I would continue to use Hestia through the IP directly but I can’t open phpmyadmin and the fix for this from the documentation didnt work for me.

cloudflare is set to flexible SSL pointing to a proxy server which is pointing to another proxy server which is pointing to the hestia server.

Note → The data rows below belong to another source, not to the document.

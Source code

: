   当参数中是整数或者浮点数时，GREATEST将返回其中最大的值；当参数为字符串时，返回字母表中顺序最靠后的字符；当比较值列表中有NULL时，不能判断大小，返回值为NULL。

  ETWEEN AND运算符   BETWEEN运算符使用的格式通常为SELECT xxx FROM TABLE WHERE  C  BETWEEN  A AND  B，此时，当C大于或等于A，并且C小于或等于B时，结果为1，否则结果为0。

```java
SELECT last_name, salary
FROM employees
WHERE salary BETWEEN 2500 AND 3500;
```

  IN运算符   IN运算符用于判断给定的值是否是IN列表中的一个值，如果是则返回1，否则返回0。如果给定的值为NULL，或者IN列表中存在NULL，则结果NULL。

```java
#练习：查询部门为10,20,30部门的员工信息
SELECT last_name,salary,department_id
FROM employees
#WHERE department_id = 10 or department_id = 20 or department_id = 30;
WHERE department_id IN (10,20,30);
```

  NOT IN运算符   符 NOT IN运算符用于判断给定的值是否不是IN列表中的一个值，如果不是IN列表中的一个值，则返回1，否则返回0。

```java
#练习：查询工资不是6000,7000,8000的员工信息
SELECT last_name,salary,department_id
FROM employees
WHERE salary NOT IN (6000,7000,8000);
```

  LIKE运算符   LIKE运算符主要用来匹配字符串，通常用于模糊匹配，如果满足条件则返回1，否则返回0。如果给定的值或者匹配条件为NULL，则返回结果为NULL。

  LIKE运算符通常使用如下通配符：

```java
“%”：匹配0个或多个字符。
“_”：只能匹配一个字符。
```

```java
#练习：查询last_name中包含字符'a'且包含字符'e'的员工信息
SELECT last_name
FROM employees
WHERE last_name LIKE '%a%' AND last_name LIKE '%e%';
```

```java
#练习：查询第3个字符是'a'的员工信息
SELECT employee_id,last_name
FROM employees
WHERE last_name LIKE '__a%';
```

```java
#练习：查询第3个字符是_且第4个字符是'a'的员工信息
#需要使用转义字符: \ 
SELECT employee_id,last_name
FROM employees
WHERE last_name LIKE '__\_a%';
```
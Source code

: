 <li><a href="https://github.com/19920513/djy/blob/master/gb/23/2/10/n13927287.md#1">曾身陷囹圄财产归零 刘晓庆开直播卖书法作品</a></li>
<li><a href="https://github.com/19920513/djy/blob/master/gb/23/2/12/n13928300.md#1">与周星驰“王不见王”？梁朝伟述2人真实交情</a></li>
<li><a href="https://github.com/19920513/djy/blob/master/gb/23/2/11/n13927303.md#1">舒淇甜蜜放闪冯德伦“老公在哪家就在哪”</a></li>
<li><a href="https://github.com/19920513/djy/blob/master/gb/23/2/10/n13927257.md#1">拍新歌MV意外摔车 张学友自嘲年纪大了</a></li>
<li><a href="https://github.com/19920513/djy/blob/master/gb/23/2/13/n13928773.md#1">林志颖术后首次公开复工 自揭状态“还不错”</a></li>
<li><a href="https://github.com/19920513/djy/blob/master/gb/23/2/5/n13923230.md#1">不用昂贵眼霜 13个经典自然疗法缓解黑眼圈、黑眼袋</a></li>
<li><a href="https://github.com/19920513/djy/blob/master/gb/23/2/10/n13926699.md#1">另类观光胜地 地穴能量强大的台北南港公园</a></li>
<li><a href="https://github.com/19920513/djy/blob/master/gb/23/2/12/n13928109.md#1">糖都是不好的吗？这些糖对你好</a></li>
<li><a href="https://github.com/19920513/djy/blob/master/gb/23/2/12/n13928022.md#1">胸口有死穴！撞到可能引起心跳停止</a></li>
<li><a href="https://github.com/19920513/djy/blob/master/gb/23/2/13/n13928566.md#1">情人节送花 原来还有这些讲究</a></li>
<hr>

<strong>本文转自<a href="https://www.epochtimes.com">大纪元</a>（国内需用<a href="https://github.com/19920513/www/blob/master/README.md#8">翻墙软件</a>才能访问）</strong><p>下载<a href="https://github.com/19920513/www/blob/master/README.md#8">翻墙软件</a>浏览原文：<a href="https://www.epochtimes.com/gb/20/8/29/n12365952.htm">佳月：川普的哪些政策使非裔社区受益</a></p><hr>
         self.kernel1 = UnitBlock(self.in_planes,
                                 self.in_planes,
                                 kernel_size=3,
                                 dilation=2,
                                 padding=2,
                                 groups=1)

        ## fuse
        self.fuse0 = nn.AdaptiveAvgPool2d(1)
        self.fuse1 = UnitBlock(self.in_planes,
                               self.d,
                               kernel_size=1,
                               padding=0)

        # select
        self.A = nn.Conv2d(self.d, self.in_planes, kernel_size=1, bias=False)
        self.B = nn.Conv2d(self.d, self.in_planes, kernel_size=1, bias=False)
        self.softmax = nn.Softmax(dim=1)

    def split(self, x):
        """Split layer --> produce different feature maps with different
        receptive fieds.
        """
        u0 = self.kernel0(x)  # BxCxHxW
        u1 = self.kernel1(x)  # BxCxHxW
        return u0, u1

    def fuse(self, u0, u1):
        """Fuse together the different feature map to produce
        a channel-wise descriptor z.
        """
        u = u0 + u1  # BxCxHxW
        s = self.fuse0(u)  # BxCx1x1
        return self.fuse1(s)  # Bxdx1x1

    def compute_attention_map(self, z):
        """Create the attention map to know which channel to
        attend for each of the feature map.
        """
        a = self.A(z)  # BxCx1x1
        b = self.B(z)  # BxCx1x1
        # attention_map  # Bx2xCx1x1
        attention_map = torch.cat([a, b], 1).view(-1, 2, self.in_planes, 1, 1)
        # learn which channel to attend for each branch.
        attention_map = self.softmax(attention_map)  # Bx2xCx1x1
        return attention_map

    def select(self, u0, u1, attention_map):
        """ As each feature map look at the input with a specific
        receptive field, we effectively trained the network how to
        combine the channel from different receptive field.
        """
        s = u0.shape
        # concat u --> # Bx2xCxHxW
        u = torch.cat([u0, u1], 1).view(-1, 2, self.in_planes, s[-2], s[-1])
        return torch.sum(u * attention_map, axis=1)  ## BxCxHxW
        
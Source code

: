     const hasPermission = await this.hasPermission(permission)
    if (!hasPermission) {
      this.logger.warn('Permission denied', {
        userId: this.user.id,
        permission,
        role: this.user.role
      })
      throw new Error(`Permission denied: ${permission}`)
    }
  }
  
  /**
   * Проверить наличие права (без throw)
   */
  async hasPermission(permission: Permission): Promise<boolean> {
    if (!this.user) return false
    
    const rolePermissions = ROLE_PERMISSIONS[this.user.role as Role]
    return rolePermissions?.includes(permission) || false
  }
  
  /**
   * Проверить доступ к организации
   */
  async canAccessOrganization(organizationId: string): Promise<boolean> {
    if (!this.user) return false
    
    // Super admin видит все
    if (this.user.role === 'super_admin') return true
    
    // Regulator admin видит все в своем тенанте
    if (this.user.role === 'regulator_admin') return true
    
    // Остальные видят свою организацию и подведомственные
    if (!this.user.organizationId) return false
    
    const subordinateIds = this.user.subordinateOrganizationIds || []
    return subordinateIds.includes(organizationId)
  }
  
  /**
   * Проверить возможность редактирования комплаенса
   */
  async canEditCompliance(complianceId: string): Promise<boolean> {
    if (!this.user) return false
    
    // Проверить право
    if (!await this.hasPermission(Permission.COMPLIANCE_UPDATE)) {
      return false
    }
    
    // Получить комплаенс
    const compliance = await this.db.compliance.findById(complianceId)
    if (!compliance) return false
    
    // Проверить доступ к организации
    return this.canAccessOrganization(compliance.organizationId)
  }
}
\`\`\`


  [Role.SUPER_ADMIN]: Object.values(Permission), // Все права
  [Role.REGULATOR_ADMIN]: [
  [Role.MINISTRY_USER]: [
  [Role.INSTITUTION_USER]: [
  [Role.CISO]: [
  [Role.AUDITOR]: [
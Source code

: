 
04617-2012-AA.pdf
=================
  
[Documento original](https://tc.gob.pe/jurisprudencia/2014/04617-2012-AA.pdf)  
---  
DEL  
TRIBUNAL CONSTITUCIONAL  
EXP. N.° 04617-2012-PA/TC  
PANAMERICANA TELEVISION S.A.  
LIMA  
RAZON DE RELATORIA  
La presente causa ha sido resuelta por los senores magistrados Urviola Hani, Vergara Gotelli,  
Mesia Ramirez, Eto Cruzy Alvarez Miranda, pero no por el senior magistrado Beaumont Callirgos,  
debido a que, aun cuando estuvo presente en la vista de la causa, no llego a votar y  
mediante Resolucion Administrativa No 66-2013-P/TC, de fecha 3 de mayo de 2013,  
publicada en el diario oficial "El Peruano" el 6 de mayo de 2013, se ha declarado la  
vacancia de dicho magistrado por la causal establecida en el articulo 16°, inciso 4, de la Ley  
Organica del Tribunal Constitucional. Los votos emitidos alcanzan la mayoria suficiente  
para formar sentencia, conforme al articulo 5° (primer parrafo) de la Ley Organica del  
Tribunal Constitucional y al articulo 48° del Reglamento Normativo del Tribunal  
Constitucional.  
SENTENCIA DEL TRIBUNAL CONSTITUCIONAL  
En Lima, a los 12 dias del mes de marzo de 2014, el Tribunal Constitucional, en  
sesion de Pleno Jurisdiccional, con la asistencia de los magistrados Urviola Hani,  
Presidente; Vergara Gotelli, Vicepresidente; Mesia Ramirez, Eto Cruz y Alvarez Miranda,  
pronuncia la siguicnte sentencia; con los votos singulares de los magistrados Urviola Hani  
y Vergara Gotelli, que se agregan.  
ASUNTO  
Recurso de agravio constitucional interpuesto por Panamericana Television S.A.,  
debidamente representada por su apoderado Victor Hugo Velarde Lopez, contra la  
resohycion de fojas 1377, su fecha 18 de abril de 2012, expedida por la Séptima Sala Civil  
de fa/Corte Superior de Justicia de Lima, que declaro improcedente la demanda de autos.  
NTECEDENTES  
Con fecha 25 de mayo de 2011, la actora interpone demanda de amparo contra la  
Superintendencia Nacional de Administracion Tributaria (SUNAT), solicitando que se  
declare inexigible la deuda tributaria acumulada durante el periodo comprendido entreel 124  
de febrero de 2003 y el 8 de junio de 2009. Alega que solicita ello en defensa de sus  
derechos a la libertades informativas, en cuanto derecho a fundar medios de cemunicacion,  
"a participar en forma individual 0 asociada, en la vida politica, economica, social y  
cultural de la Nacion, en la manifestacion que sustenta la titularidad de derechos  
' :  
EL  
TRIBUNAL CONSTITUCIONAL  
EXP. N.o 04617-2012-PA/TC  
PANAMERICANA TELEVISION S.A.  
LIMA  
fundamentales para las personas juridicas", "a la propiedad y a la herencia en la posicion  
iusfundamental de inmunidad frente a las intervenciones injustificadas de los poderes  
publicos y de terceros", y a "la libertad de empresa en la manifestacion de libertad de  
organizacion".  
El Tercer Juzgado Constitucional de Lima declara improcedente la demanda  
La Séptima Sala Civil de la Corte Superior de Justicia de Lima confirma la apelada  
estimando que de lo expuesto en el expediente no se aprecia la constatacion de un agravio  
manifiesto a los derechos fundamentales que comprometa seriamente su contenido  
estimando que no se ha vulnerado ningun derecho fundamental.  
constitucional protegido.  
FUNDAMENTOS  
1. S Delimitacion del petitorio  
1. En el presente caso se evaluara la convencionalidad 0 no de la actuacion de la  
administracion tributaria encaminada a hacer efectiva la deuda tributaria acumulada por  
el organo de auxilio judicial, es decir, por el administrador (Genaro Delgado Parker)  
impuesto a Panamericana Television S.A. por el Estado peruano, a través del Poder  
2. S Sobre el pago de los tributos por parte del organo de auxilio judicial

I didnt manage to setup full ssl because I would need extra domains/subdomains for every proxy server.

proxy 1 configuration:

server {
listen *:80;
server_name example . com hcp.example . com www.example . com;
client_max_body_size 100M;
proxy_read_timeout 600s;
proxy_buffer_size 128k;
proxy_buffers 4 256k;
proxy_busy_buffers_size 256k;

location / {
    proxy_set_header CF-Connecting-IP $http_cf_connecting_ip;
    proxy_set_header X-Real-IP $remote_addr;  
    proxy_set_header X-Forwarded-For $proxy_add_x_forwarded_for; 
    proxy_set_header Host $host; 
    proxy_pass http://proxy-2-IP;
}

}

proxy 2 configuration:

server {
listen *:80;
server_name example . com www.example . com;
client_max_body_size 100M;
proxy_read_timeout 600s;
proxy_buffer_size 128k;
proxy_buffers 4 256k;
proxy_busy_buffers_size 256k;

location / {
    proxy_set_header CF-Connecting-IP $http_cf_connecting_ip;
    proxy_set_header X-Real-IP $remote_addr;  
    proxy_set_header X-Forwarded-For $proxy_add_x_forwarded_for; 
    proxy_set_header Host $host; 
    proxy_pass http://backend-IP;
}

}

server {
listen *:80;
server_name hcp.example . com;
client_max_body_size 100M;
proxy_read_timeout 600s;
proxy_buffer_size 128k;
proxy_buffers 4 256k;
proxy_busy_buffers_size 256k;

location / {
    proxy_set_header CF-Connecting-IP $http_cf_connecting_ip;
    proxy_set_header X-Real-IP $remote_addr;  
    proxy_set_header X-Forwarded-For $proxy_add_x_forwarded_for; 
    proxy_set_header Host $host; 
    proxy_pass http://backend-IP:8083;
}

}

linkp · January 17, 2025, 6:45pm

Welcome to the HestiaCP forum.

Please don’t do that. Not only is it insecure, it often creates redirect loops. Get your certs sorted and make a proper connection over TLS or consider using Cloudflare Tunnels.

That sounds beyond mad. I don’t expect that you will be able to get much support here with the triple-proxied monstrosity that you have cobbled together.

You may wait to see if someone else is willing to assist with your unconventional setup.